Path: utzoo!attcan!uunet!aplcen!haven!decuac!shlump.nac.dec.com!mountn.dec.com!minow
From: minow@mountn.dec.com (Martin Minow)
Newsgroups: comp.std.misc
Subject: Re: Int'l Character set
Summary: Many languages are standardized
Message-ID: <1667@mountn.dec.com>
Date: 12 Jun 90 16:05:13 GMT
References: <1647@mountn.dec.com> <71@lysator.liu.se>
Reply-To: minow@thundr.enet.dec.com (Martin Minow)
Organization: Digital Equipment Corporation
Lines: 53

In article <71@lysator.liu.se> aronsson@lysator.liu.se (Lars Aronsson) writes:
>
>I live in Sweden, where the national alphabet contains A-Z plus three
>"umlaut" letters. The Swedish version of the old 7-bit ISO-646 (called
>Swedish ASCII) has replaced the "[", "\", and "]" characters in ASCII
>for the national letters, as has many versions of ISO-646 in other
>European countries.  ...
>When ISO published the 8859 standard in 1989 (or 1988?), many of us
>thought this problem was solved once and for all. ...
> Northern Europe will use ISO 8859-1.

Well, not quite: for example, the Same (Lapp) languages require characters
that are not in ISO 8859-1.  This might also be the case for Irish and
Basque (I'm not completely certain.)

>
>Now, if we are lucky, all these letters are in ISO 8859-1 thru -9 (are
>there nine?). But it seems we are stuck with this switching between
>character sets that we know so well from the 7-bit era. Does the ISO
>8859 have codes that tell the equipment to set the right version or
>will we still do this by hand? Or should I learn postscript?

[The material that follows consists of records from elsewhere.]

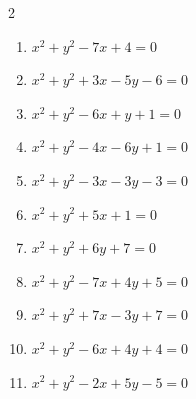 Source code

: \begin{multicols}{2}
\begin{enumerate}
  \item $x^{2}+y^{2}-7x+4=0$


  \item $x^{2}+y^{2}+3x-5y-6=0$


  \item $x^{2}+y^{2}-6x+y+1=0$


  \item $x^{2}+y^{2}-4x-6y+1=0$


  \item $x^{2}+y^{2}-3x-3y-3=0$


  \item $x^{2}+y^{2}+5x+1=0$


\columnbreak %

  \item $x^{2}+y^{2}+6y+7=0$


  \item $x^{2}+y^{2}-7x+4y+5=0$


  \item $x^{2}+y^{2}+7x-3y+7=0$


  \item $x^{2}+y^{2}-6x+4y+4=0$

        \phantom{$\displaystyle 中心\: \left(3,-2\right), \quad 半径 \ 3$}

  \item $x^{2}+y^{2}-2x+5y-5=0$


\end{enumerate}
\end{multicols}

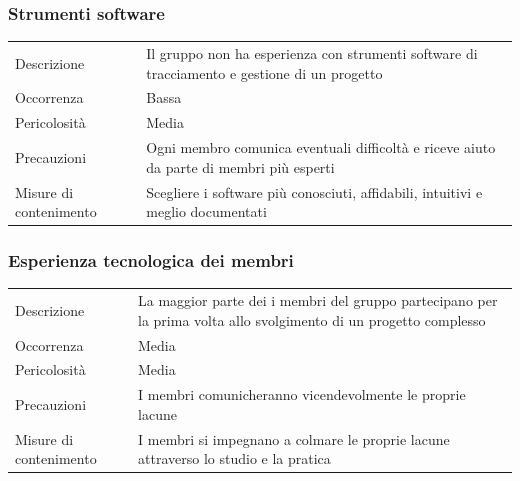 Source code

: \documentclass{article}
\begin{document}
\subsubsection{Strumenti software}
\begin{center}
\begin{tabular}{P{10em} P{20em}} 
     Descrizione & Il gruppo non ha esperienza con strumenti software di tracciamento e gestione di un progetto\\ 
    Occorrenza & Bassa\\
    Pericolosità & Media \\
    Precauzioni & Ogni membro comunica eventuali difficoltà e riceve aiuto da parte di membri più esperti \\
    Misure di contenimento & Scegliere i software più conosciuti, affidabili, intuitivi e meglio documentati \\
\end{tabular}
\end{center}

\subsubsection{Esperienza tecnologica dei membri}
\begin{center}
\begin{tabular}{P{10em} P{20em}} 
     Descrizione & La maggior parte dei i membri del gruppo partecipano per la prima volta allo svolgimento di un progetto complesso \\ 
    Occorrenza & Media\\
    Pericolosità & Media \\
    Precauzioni & I membri comunicheranno vicendevolmente le proprie lacune\\
    Misure di contenimento & I membri si impegnano a colmare le proprie lacune attraverso lo studio e la pratica \\
\end{tabular}
\end{center}
\end{document}
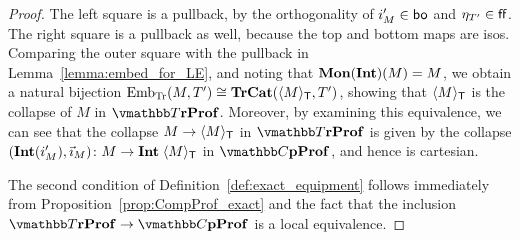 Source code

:\documentclass[11pt,oneside,article]{memoir}
\begin{document}
\begin{proof}

   The left square is a pullback, by the orthogonality of $i'_M\in\mathsf{bo}$ and $\eta_{T'}\in\mathsf{ff}$. The
   right square is a pullback as well, because the top and bottom maps are isos. Comparing the outer
   square with the pullback in Lemma~\ref{lemma:embed_for_LE}, and noting that $\mathbf{Mon}(\mathbf{Int})(M)=M$, we
   obtain a natural bijection $\mathrm{Emb}_{\mathrm{Tr}}(M,T')\cong\mathbf{TrCat}(\langle M\rangle_{\mathsf{T}},T')$,
   showing that $\langle M\rangle_{\mathsf{T}}$ is the collapse of $M$ in $\dTrProf$. Moreover, by examining
   this equivalence, we can see that the collapse $M\to \langle M\rangle_{\mathsf{T}}$ in $\dTrProf$ is
   given by the collapse $(\mathbf{Int}(i'_M),\vec{\imath}_M)\colon M\to\mathbf{Int}\;\langle M\rangle_{\mathsf{T}}$ in
   $\dCompProf$, and hence is cartesian.

   The second condition of Definition~\ref{def:exact_equipment} follows immediately from
   Proposition~\ref{prop:CompProf_exact} and the fact that the inclusion $\dTrProf\to\dCompProf$ is
   a local equivalence.
\end{proof}
\end{document}
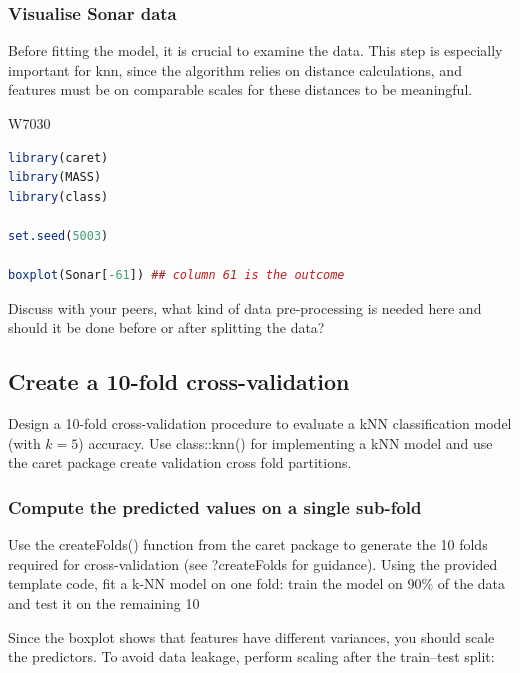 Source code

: \subsubsection{Visualise Sonar data}

\indent 

Before fitting the model, it is crucial to examine the data. This step is especially important for knn, since the algorithm relies on distance calculations, and features must be on comparable scales for these distances to be meaningful.


\begin{ocg}{}{W703}{0}
\begin{lstlisting}[language=R]
library(caret)
library(MASS)
library(class)

set.seed(5003)

boxplot(Sonar[-61]) ## column 61 is the outcome
\end{lstlisting}
\end{ocg}

Discuss with your peers, what kind of data pre-processing is needed here and should it be done before or after splitting the data?

\subsection{Create a 10-fold cross-validation}

\indent 

Design a 10-fold cross-validation procedure to evaluate a kNN classification model (with $k=5$) accuracy. Use class::knn() for implementing a kNN model and use the caret package create validation cross fold partitions.

\subsubsection{Compute the predicted values on a single sub-fold}

\indent

Use the createFolds() function from the caret package to generate the 10 folds required for cross-validation (see ?createFolds for guidance). Using the provided template code, fit a k-NN model on one fold: train the model on 90\% of the data and test it on the remaining 10%

Since the boxplot shows that features have different variances, you should scale the predictors. To avoid data leakage, perform scaling after the train–test split:

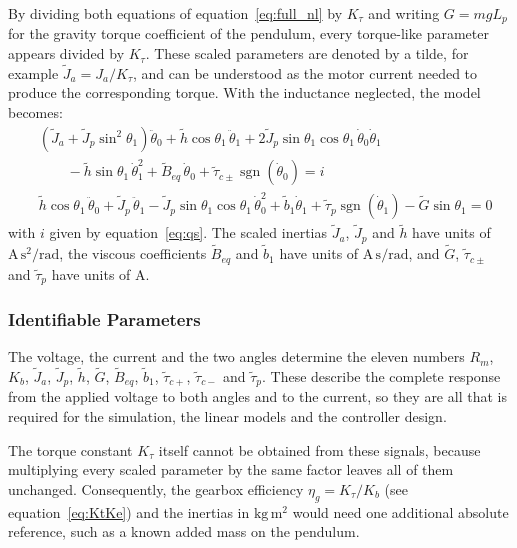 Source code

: \documentclass[a4paper,11pt]{article}
\newcommand{\sgn}{\operatorname{sgn}}
\begin{document}
By dividing both equations of equation~\ref{eq:full_nl} by $K_\tau$ and writing $G = m g L_p$ for the gravity torque coefficient of the pendulum, every torque-like parameter appears divided by $K_\tau$. These scaled parameters are denoted by a tilde, for example $\tilde J_a = J_a/K_\tau$, and can be understood as the motor current needed to produce the corresponding torque. With the inductance neglected, the model becomes:
\begin{equation}
\boxed{
\begin{aligned}
  & \left(\tilde J_a + \tilde J_p \sin^2\theta_1\right)\ddot\theta_0 + \tilde h \cos\theta_1\, \ddot\theta_1 + 2 \tilde J_p \sin\theta_1 \cos\theta_1\, \dot\theta_0 \dot\theta_1\\
  & \qquad - \tilde h \sin\theta_1\, \dot\theta_1^2 + \tilde B_{eq}\, \dot\theta_0 + \tilde\tau_{c\pm} \sgn(\dot\theta_0) = i\\[4pt]
  & \tilde h \cos\theta_1\, \ddot\theta_0 + \tilde J_p\, \ddot\theta_1 - \tilde J_p \sin\theta_1 \cos\theta_1\, \dot\theta_0^2 + \tilde b_1 \dot\theta_1 + \tilde\tau_p \sgn(\dot\theta_1) - \tilde G \sin\theta_1 = 0
\end{aligned}
}
\label{eq:scaled}
\end{equation}
with $i$ given by equation~\ref{eq:qs}. The scaled inertias $\tilde J_a$, $\tilde J_p$ and $\tilde h$ have units of $\mathrm{A\,s^2/rad}$, the viscous coefficients $\tilde B_{eq}$ and $\tilde b_1$ have units of $\mathrm{A\,s/rad}$, and $\tilde G$, $\tilde\tau_{c\pm}$ and $\tilde\tau_p$ have units of $\mathrm{A}$.

\subsubsection{Identifiable Parameters}
The voltage, the current and the two angles determine the eleven numbers $R_m$, $K_b$, $\tilde J_a$, $\tilde J_p$, $\tilde h$, $\tilde G$, $\tilde B_{eq}$, $\tilde b_1$, $\tilde\tau_{c+}$, $\tilde\tau_{c-}$ and $\tilde\tau_p$. These describe the complete response from the applied voltage to both angles and to the current, so they are all that is required for the simulation, the linear models and the controller design.

The torque constant $K_\tau$ itself cannot be obtained from these signals, because multiplying every scaled parameter by the same factor leaves all of them unchanged. Consequently, the gearbox efficiency $\eta_g = K_\tau / K_b$ (see equation~\ref{eq:KtKe}) and the inertias in $\mathrm{kg\,m^2}$ would need one additional absolute reference, such as a known added mass on the pendulum.
\end{document}
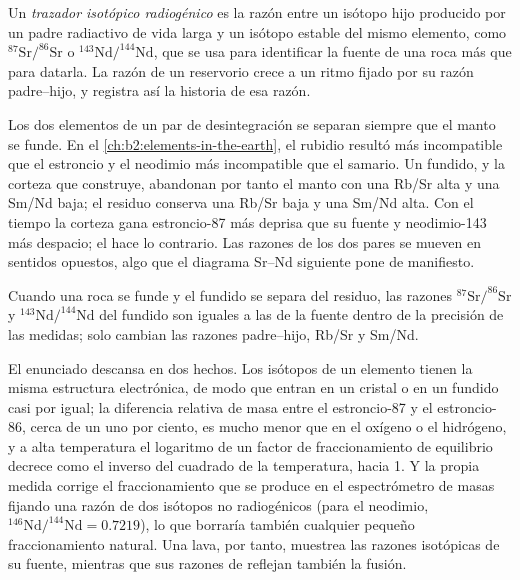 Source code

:\begin{definition}\label{def:b2:isotope-geochemistry:tracer}
Un \emph{trazador isotópico radiogénico} es la razón
entre un isótopo hijo producido por un padre radiactivo de vida larga y un isótopo
estable del mismo elemento, como $^{87}\mathrm{Sr}/^{86}\mathrm{Sr}$ o
$^{143}\mathrm{Nd}/^{144}\mathrm{Nd}$, que se usa para identificar la fuente de una roca más que
para datarla. La razón de un reservorio crece a un ritmo fijado por su
razón padre--hijo, y registra así la historia de esa razón.
\end{definition}

Los dos elementos de un par de desintegración se separan siempre que el manto se funde. En el
\cref{ch:b2:elements-in-the-earth}, el rubidio resultó más incompatible que el
estroncio y el neodimio más incompatible que el samario. Un fundido, y la corteza
que construye, abandonan por tanto el manto con una Rb/Sr alta y una Sm/Nd baja; el
residuo conserva una Rb/Sr baja y una Sm/Nd alta. Con el tiempo la corteza gana
estroncio-87 más deprisa que su fuente y neodimio-143 más despacio; el  hace lo contrario. Las razones de los dos pares se mueven en sentidos
opuestos, algo que el diagrama Sr--Nd siguiente pone de manifiesto.

\begin{proposition}\label{prop:b2:isotope-geochemistry:melting}
Cuando una roca se funde y el fundido se separa del residuo, las razones
$^{87}\mathrm{Sr}/^{86}\mathrm{Sr}$ y $^{143}\mathrm{Nd}/^{144}\mathrm{Nd}$ del
fundido son iguales a las de la fuente dentro de la precisión de las
medidas; solo cambian las razones padre--hijo, Rb/Sr y Sm/Nd.
\end{proposition}
\admitted

\noindent El enunciado descansa en dos hechos. Los isótopos de un elemento tienen la
misma estructura electrónica, de modo que entran en un cristal o en un fundido casi por igual; la
diferencia relativa de masa entre el estroncio-87 y el estroncio-86, cerca de un uno por
ciento, es mucho menor que en el oxígeno o el hidrógeno, y a alta temperatura el
logaritmo de un factor de fraccionamiento de equilibrio decrece como el inverso del cuadrado de
la temperatura, hacia 1. Y la propia medida corrige el
fraccionamiento que se produce en el espectrómetro de masas fijando una razón de dos
isótopos no radiogénicos (para el neodimio, $^{146}\mathrm{Nd}/^{144}\mathrm{Nd} =
0.7219$), lo que borraría también cualquier pequeño fraccionamiento natural. Una lava,
por tanto, muestrea las razones isotópicas de su fuente, mientras que sus razones de
 reflejan también la fusión.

ISO 8859 (and allied standards) define escape sequences for switching between
character sets.  A recent Dec terminal programmer's guide (for, say, the
VT300 series) will describe them. As I recall, there are character sets
in the ISO 8859 family for the Slavic languages, including Cryllic, so, if
your terminal images the character set, you should be able to switch between
character sets with reasonable ease.  The important point about ISO 8859
is that switching need not be done for text shared between two dozen
languages, and is handled in a more coherent manner for other languages.

The Macintosh takes a somewhat different approach: all text on the Macintosh
is tagged with a font name (either implicitly or explicitly).  The font
definition contains imaging information: bitmaps for the screen and
Postscript for the printer (I'm simplifying somewhat).  There need be no
coorelation between the character code and any particular ISO/ASCII character.
For example, I developed a font for an internationally standardized symbol
font (for Orienteering) that groups symbols in a system completely different
from "ASCII."

Postscript, for that matter, uses an internal database to associate a
character code with a character name, and the name is associated with
the Postscript program that draws that shape (again, simplifying).  Thus,
if you can send Postscript directly to a printer, you can send "lower-case-
swedish-a-with-ring" to image that specific shape.

In the long-term, systems will migrate to a 32-bit character set (under
development as ISO 10646).  Here, too, escape sequences will be needed
to access subsets of the larger character set.

Martin Minow
minow@thundr.enet.dec.com
The above does not represent the position of Digital Equipment Corporation.